This condition type specifies an I/O error that occurred during an operation on a named file. Condition objects belonging to this type must specify a file name in the filename field.

(define-condition-type &i/o-malformed-filename-error &i/o-filename-error
  i/o-malformed-filename-error?)

This condition type indicates that a file name had an invalid format.

(define-condition-type &i/o-file-protection-error &i/o-filename-error
  i/o-file-protection-error?)

A condition of this type specifies that an operation tried to operate on a named file with insufficient access rights.

(define-condition-type &i/o-file-is-read-only-error &i/o-file-protection-error
  i/o-file-is-read-only-error?)

A condition of this type specifies that an operation tried to operate on a named read-only file under the assumption that it is writeable.

(define-condition-type &i/o-file-already-exists-error &i/o-filename-error
  i/o-file-already-exists-error?)

A condition of this type specifies that an operation tried to operate on an existing named file under the assumption that it does not exist.

(define-condition-type &i/o-file-exists-not-error &i/o-filename-error
  i/o-file-exists-not-error?)

A condition of this type specifies that an operation tried to operate on an non-existent named file under the assumption that it exists.

File Options

When opening a file, the various procedures in this SRFI accept a file-options object containing a set of flags that specify how the file is to be opened:

(file-options file-options-name...) (syntax)

The syntax file-options returns a file-options object with the specified options set. The following options (all affecting output only) may be used:

`create`	create file if it does not already exist
`exclusive`	an error will be raised if this option and `create` are both set and the file already exists
`truncate`	file is truncated

Any options not in this list may be platform-specific extensions. The implementation is free to ignore them, but must not signal an error.

(file-options-include? file-options-1 file-options-2)
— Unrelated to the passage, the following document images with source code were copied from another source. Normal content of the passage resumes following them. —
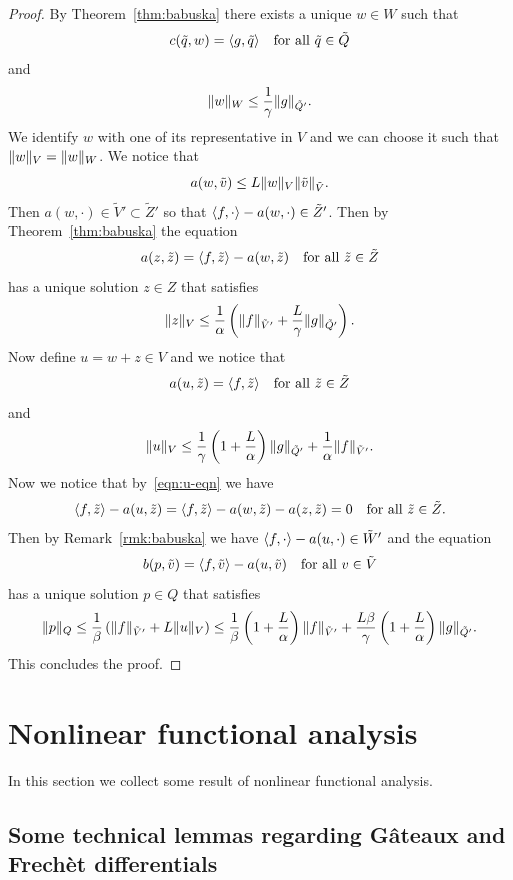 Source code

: \documentclass[a4paper,10pt,twoside]{amsbook}
\numberwithin{section}{chapter}
\numberwithin{equation}{chapter}
\theoremstyle{definition}
\DeclarePairedDelimiter{\norm}{\lVert}{\rVert}
\DeclarePairedDelimiter{\dual}{\langle}{\rangle}
\begin{document}
\begin{proof}
By Theorem~\ref{thm:babuska} there exists a unique $w\in W$ such that
\[
c(\tilde q,w)=\dual{g,\tilde q}\quad\text{for all $\tilde q\in\tilde Q$}
\]
and
\[
\norm{w}_W\le\frac{1}{\gamma}\norm{g}_{\tilde Q'}.
\]
We identify $w$ with one of its representative in $V$ and we can choose it such that $\norm{w}_V=\norm{w}_W$. We notice that
\[
a(w,\tilde v)\le L\norm{w}_V\norm{\tilde v}_{\tilde V}.
\]
Then $a(w,\cdot)\in\tilde V'\subset\tilde Z'$ so that $\dual{f,\cdot}-a(w,\cdot)\in\tilde Z'$. Then by Theorem~\ref{thm:babuska} the equation
\[
a(z,\tilde z)=\dual{f,\tilde z}-a(w,\tilde z)\quad\text{for all $\tilde z\in\tilde Z$}
\]
has a unique solution $z\in Z$ that satisfies
\[
\norm{z}_V\le\frac{1}{\alpha}\left(\norm{f}_{\tilde V'}+\frac{L}{\gamma}\norm{g}_{\tilde Q'}\right).
\]
Now define $u=w+z\in V$ and we notice that
\begin{equation}
\label{eqn:u-eqn}
a(u,\tilde z)=\dual{f,\tilde z}\quad\text{for all $\tilde z\in\tilde Z$}
\end{equation}
and
\[
\norm{u}_V\le\frac{1}{\gamma}\left(1+\frac{L}{\alpha}\right)\norm{g}_{\tilde Q'}+\frac{1}{\alpha}\norm{f}_{\tilde V'}.
\]
Now we notice that by~\eqref{eqn:u-eqn} we have
\[
\dual{f,\tilde z}-a(u,\tilde z)=\dual{f,\tilde z}-a(w,\tilde z)-a(z,\tilde z)=0\quad\text{for all $\tilde z\in\tilde Z$}.
\]
Then by Remark~\ref{rmk:babuska} we have $\dual{f,\cdot}-a(u,\cdot)\in\tilde{W}'$ and the equation
\[
b(p,\tilde v)=\dual{f,\tilde v}-a(u,\tilde v)\quad\text{for all $v\in\tilde V$}
\]
has a unique solution $p\in Q$ that satisfies
\[
\norm{p}_Q\le\frac{1}{\beta}\left(\norm{f}_{\tilde V'}+L\norm{u}_V\right)\le\frac{1}{\beta}\left(1+\frac{L}{\alpha}\right)\norm{f}_{\tilde V'}+\frac{L\beta}{\gamma}\left(1+\frac{L}{\alpha}\right)\norm{g}_{\tilde Q'}.
\]
This concludes the proof.
\end{proof}

\section{Nonlinear functional analysis}

In this section we collect some result of nonlinear functional analysis.

\subsection{Some technical lemmas regarding G\^ateaux and Frechèt differentials}
\end{document}
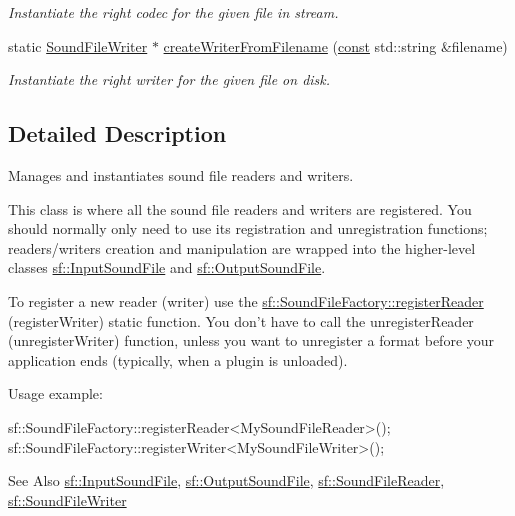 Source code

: \begin{DoxyCompactItemize}
\begin{DoxyCompactList}\small\item\em Instantiate the right codec for the given file in stream. \end{DoxyCompactList}\item 
static \hyperlink{classsf_1_1_sound_file_writer}{Sound\-File\-Writer} $\ast$ \hyperlink{classsf_1_1_sound_file_factory_a0702eb2e8a4a171ba80c7fbd04c4defc}{create\-Writer\-From\-Filename} (\hyperlink{term__entry_8h_a57bd63ce7f9a353488880e3de6692d5a}{const} std\-::string \&filename)
\begin{DoxyCompactList}\small\item\em Instantiate the right writer for the given file on disk. \end{DoxyCompactList}\end{DoxyCompactItemize}


\subsection{Detailed Description}
Manages and instantiates sound file readers and writers. 

This class is where all the sound file readers and writers are registered. You should normally only need to use its registration and unregistration functions; readers/writers creation and manipulation are wrapped into the higher-\/level classes \hyperlink{classsf_1_1_input_sound_file}{sf\-::\-Input\-Sound\-File} and \hyperlink{classsf_1_1_output_sound_file}{sf\-::\-Output\-Sound\-File}.

To register a new reader (writer) use the \hyperlink{classsf_1_1_sound_file_factory_acaf1f0bf1b7c7b9988ec76b33e33fe95}{sf\-::\-Sound\-File\-Factory\-::register\-Reader} (register\-Writer) static function. You don't have to call the unregister\-Reader (unregister\-Writer) function, unless you want to unregister a format before your application ends (typically, when a plugin is unloaded).

Usage example\-: 
\begin{DoxyCode}
sf::SoundFileFactory::registerReader<MySoundFileReader>();
sf::SoundFileFactory::registerWriter<MySoundFileWriter>();
\end{DoxyCode}


\begin{DoxySeeAlso}{See Also}
\hyperlink{classsf_1_1_input_sound_file}{sf\-::\-Input\-Sound\-File}, \hyperlink{classsf_1_1_output_sound_file}{sf\-::\-Output\-Sound\-File}, \hyperlink{classsf_1_1_sound_file_reader}{sf\-::\-Sound\-File\-Reader}, \hyperlink{classsf_1_1_sound_file_writer}{sf\-::\-Sound\-File\-Writer} 
\end{DoxySeeAlso}


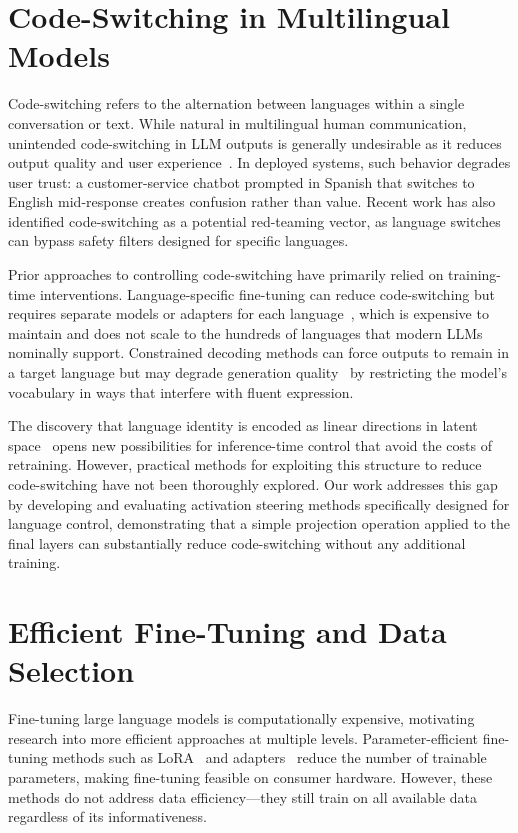 \section{Code-Switching in Multilingual Models}

Code-switching refers to the alternation between languages within a single conversation or text. While natural in multilingual human communication, unintended code-switching in LLM outputs is generally undesirable as it reduces output quality and user experience~\cite{etxaniz2024multilingual}. In deployed systems, such behavior degrades user trust: a customer-service chatbot prompted in Spanish that switches to English mid-response creates confusion rather than value. Recent work has also identified code-switching as a potential red-teaming vector, as language switches can bypass safety filters designed for specific languages.

Prior approaches to controlling code-switching have primarily relied on training-time interventions. Language-specific fine-tuning can reduce code-switching but requires separate models or adapters for each language~\cite{pfeiffer2020adapterhub}, which is expensive to maintain and does not scale to the hundreds of languages that modern LLMs nominally support. Constrained decoding methods can force outputs to remain in a target language but may degrade generation quality~\cite{post2018fast} by restricting the model's vocabulary in ways that interfere with fluent expression.

The discovery that language identity is encoded as linear directions in latent space~\cite{wendler2024llamas} opens new possibilities for inference-time control that avoid the costs of retraining. However, practical methods for exploiting this structure to reduce code-switching have not been thoroughly explored. Our work addresses this gap by developing and evaluating activation steering methods specifically designed for language control, demonstrating that a simple projection operation applied to the final layers can substantially reduce code-switching without any additional training.

\section{Efficient Fine-Tuning and Data Selection}

Fine-tuning large language models is computationally expensive, motivating research into more efficient approaches at multiple levels. Parameter-efficient fine-tuning methods such as LoRA~\cite{hu2022lora} and adapters~\cite{houlsby2019parameter} reduce the number of trainable parameters, making fine-tuning feasible on consumer hardware. However, these methods do not address data efficiency---they still train on all available data regardless of its informativeness.

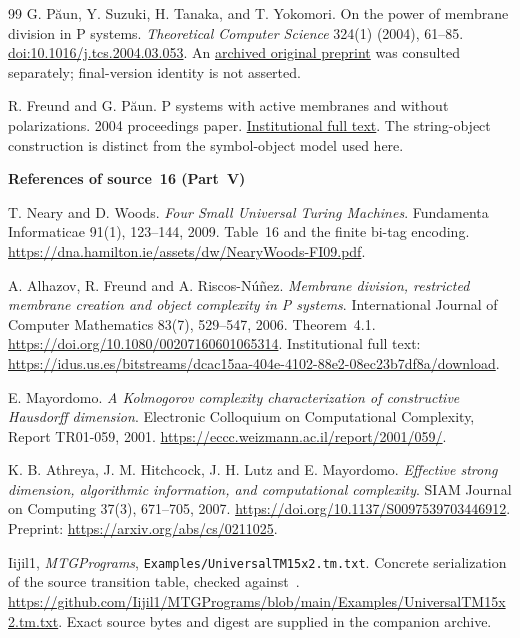 \documentclass[11pt,letterpaper]{article}
\theoremstyle{definition}
\theoremstyle{remark}
\newcommand{\file}[1]{\nolinkurl{#1}}
\begin{document}
\begin{thebibliography}{99}
G. P\u aun, Y. Suzuki, H. Tanaka, and T. Yokomori.
On the power of membrane division in P systems.
\emph{Theoretical Computer Science} 324(1) (2004), 61--85.
\href{https://doi.org/10.1016/j.tcs.2004.03.053}{doi:10.1016/j.tcs.2004.03.053}.
An \href{https://web.archive.org/web/20210127074445id_/http://psystems.disco.unimib.it/download/divid2.pdf}{archived original preprint} was consulted separately; final-version identity is not asserted.

R. Freund and G. P\u aun.
P systems with active membranes and without polarizations.
2004 proceedings paper.
\href{https://idus.us.es/server/api/core/bitstreams/43b0571a-54ae-4102-9093-fd9d34992733/content}{Institutional full text}.
The string-object construction is distinct from the symbol-object model used here.

\item[]\textbf{References of source~16 (Part~V)}

T. Neary and D. Woods.
\emph{Four Small Universal Turing Machines}.
Fundamenta Informaticae 91(1), 123--144, 2009.
Table~16 and the finite bi-tag encoding.
\url{https://dna.hamilton.ie/assets/dw/NearyWoods-FI09.pdf}.

A. Alhazov, R. Freund and A. Riscos-N\'u\~nez.
\emph{Membrane division, restricted membrane creation and object complexity in P systems}.
International Journal of Computer Mathematics 83(7), 529--547, 2006.
Theorem~4.1.
\url{https://doi.org/10.1080/00207160601065314}.
Institutional full text:
\url{https://idus.us.es/bitstreams/dcac15aa-404e-4102-88e2-08ec23b7df8a/download}.

E. Mayordomo.
\emph{A Kolmogorov complexity characterization of constructive Hausdorff dimension}.
Electronic Colloquium on Computational Complexity, Report TR01-059, 2001.
\url{https://eccc.weizmann.ac.il/report/2001/059/}.

K. B. Athreya, J. M. Hitchcock, J. H. Lutz and E. Mayordomo.
\emph{Effective strong dimension, algorithmic information, and computational complexity}.
SIAM Journal on Computing 37(3), 671--705, 2007.
\url{https://doi.org/10.1137/S0097539703446912}.
Preprint: \url{https://arxiv.org/abs/cs/0211025}.

Iijil1, \emph{MTGPrograms}, \file{Examples/UniversalTM15x2.tm.txt}.
Concrete serialization of the source transition table, checked against~\cite{um:NW}.
\url{https://github.com/Iijil1/MTGPrograms/blob/main/Examples/UniversalTM15x2.tm.txt}.
Exact source bytes and digest are supplied in the companion archive.


\end{thebibliography}
\end{document}
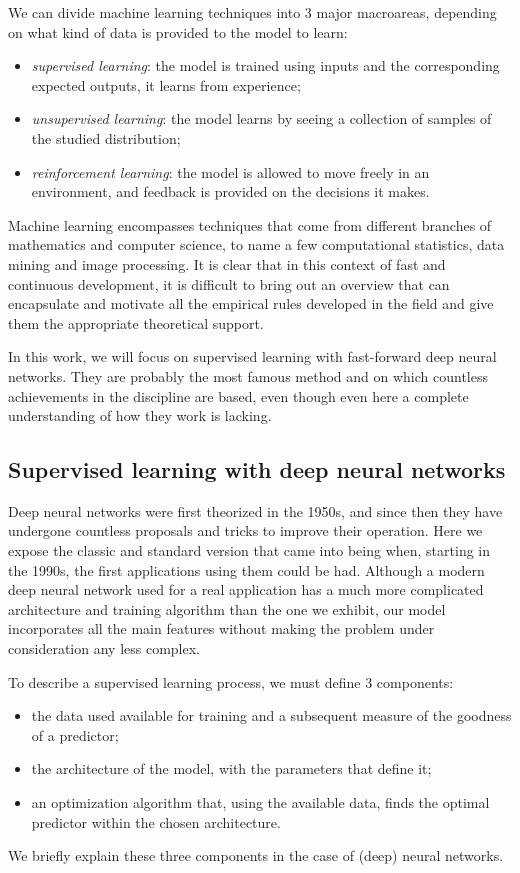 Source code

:We can divide machine learning techniques into 3 major macroareas, depending on what kind of data is provided to the model to learn:
\begin{itemize}
  \item \emph{supervised learning}: the model is trained using inputs and the corresponding expected outputs, 
                                    it learns from experience;
  \item \emph{unsupervised learning}: the model learns by seeing a collection of samples of the studied distribution;
  \item \emph{reinforcement learning}: the model is allowed to move freely in an environment,
                                       and feedback is provided on the decisions it makes.
\end{itemize}

Machine learning encompasses techniques that come from different branches of mathematics and computer science,
to name a few computational statistics, data mining and image processing.
It is clear that in this context of fast and continuous development,
it is difficult to bring out an overview that can encapsulate and motivate all the empirical rules developed in the field and give them the appropriate theoretical support.

In this work, we will focus on supervised learning with fast-forward deep neural networks.
They are probably the most famous method and on which countless achievements in the discipline are based,
even though even here a complete understanding of how they work is lacking.

\subsection{Supervised learning with deep neural networks}
Deep neural networks were first theorized in the 1950s,
and since then they have undergone countless proposals and tricks to improve their operation.
Here we expose the classic and standard version that came into being when, starting in the 1990s, 
the first applications using them could be had.
Although a modern deep neural network used for a real application has a much more complicated architecture and training algorithm than the one we exhibit,
our model incorporates all the main features without making the problem under consideration any less complex.

To describe a supervised learning process, we must define 3 components:
\begin{itemize}
  \item the data used available for training and a subsequent measure of the goodness of a predictor;
  \item the architecture of the model, with the parameters that define it;
  \item an optimization algorithm that, using the available data, finds the optimal predictor within the chosen architecture.
\end{itemize}
We briefly explain these three components in the case of (deep) neural networks.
This returns #t if file-options-1 includes all of the flags listed in file-options-2, #f otherwise.

Examples:

(file-options-include? (file-options create exclusive) (file-options create))
; => #t

(file-options-include? (file-options create) (file-options create exclusive))
; => #f

(file-options? obj)

This returns #t if the argument is a file-options object, #f otherwise.

(file-options-union file-options ...)

This returns a file-options object containing all the flags of its arguments.

Readers and Writers

The objects representing I/O descriptors are called readers for input and writers for output. They are unbuffered and operate purely on binary data.

This layer only specifies a fairly small set of operations --- a subset of the Standard ML Basis PRIM_IO signature. Specifically, all functionality related to non-blocking I/O or polling is missing here. This is intentional, as this functionality should be integrated with the threads system of the underlying implementation, and is thus outside the scope of this SRFI. Instead, it is expected that the set of operations available on primitive I/O readers and writers will be augmented by future specifications, as will be the available constructors for these objects.

The Primitive I/O layer has one condition type specific to readers and writers:

(define-condition-type &i/o-reader/writer-error &i/o-error
  i/o-reader/writer-error?
  (reader/writer i/o-error-reader/writer))

This condition type allows specifying the particular reader or writer with which an I/O error is associated. The reader/writer field has purely informational purpose. Conditions raised by Primitive I/O procedures may include an &i/o-reader/writer-error condition, but are not required to do so.

I/O buffers

(make-i/o-buffer size): This creates a blob of size size with undefined contents. Callers of the Primitive I/O procedures are encouraged to use blobs created by make-i/o-buffer because they might have alignment and placement characteristics that make reader-read! and writer-write! more efficient. (These procedures are still required to work on regular blobs, however.)

Readers

A reader object typically stands for a file or device descriptor, but can also represent the output of some algorithm, such as in the case of string readers. The sequence of octets represented is potentially unbounded, and is punctuated by end of file elements.

(reader? obj)

Returns #t if obj is a reader, otherwise returns #f.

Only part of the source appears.